Having counted back from my 13th March contract end date, I saw that it was possible to set my leaving date on 18th February at the earliest. Well, THAT is, I think, a Thursday. Although that is the start of the weekend here, it is, of course, NOT that back in Europe and the UK. Would make little sense to arrive back in mid-week because this would make difficulties for anyone who would be picking me up from the airport on arrival. MUCH better, I thought, to be on the plane on the Saturday the 20th which would mean arrival on the Sunday.

However, I was talking with our Head of Department and one of my colleagues about the actual procedure of finishing here and leaving the country and finally flying out. I had assumed that I would be able to make my final farewell from Bahrain Airport which is a FAR nicer way to go than the rubbishy airport closer to here in Dammam. My memories of THAT place are, of course, that first long night when I was abandoned and had to wait until the early hours to be picked up and brought here to where I am now. Did NOT want to ever see it AGAIN!

But nothing here is ever so simple or straightforward. Oh, the weeks to come are going to be testing times, and even up to the VERY LAST MINUTE I will not be able to rest easy it seems.

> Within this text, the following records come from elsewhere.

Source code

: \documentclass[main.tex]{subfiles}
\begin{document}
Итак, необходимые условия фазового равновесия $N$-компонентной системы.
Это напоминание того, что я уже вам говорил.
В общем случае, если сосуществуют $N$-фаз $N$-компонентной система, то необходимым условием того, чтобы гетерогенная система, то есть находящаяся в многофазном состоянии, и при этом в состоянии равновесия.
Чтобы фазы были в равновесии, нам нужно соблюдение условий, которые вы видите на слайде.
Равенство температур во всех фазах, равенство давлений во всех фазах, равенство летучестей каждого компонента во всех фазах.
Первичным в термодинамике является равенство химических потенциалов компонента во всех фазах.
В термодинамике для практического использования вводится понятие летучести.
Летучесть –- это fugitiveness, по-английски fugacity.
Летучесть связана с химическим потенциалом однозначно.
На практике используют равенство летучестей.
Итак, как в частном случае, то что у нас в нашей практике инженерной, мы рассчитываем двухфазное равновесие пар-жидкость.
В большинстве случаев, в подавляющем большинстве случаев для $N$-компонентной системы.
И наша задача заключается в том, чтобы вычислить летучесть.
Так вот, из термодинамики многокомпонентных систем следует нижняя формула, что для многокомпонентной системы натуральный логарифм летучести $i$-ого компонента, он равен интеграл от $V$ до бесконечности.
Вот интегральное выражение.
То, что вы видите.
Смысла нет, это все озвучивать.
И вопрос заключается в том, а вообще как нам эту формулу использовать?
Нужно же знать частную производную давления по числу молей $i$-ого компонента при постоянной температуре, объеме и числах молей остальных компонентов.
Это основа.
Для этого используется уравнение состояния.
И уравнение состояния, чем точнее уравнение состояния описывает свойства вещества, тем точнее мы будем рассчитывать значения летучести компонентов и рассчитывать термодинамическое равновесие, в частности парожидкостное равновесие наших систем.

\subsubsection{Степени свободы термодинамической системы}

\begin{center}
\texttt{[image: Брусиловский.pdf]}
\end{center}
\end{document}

Why is that? Well, as you may know, Saudi Arabia is a great lover of bureaucracy and there are forms to fill in whenever there is some kind of need. I don't mind THAT as I have been through such paper-runs before in Poland many times. But what I DO object to is what I was told about what happens with my passport.

I have NO CHOICE which airport I can fly out from. It MUST be from Dammam airport. And when will I receive my passport? A few days before as when I went on holiday? NOT A BIT OF IT! I will, so I am told, receive my passport in my hand AT THE AIRPORT by someone from here. I will have met this person who is to “deliver” me my passport a few days beforehand here in the compound.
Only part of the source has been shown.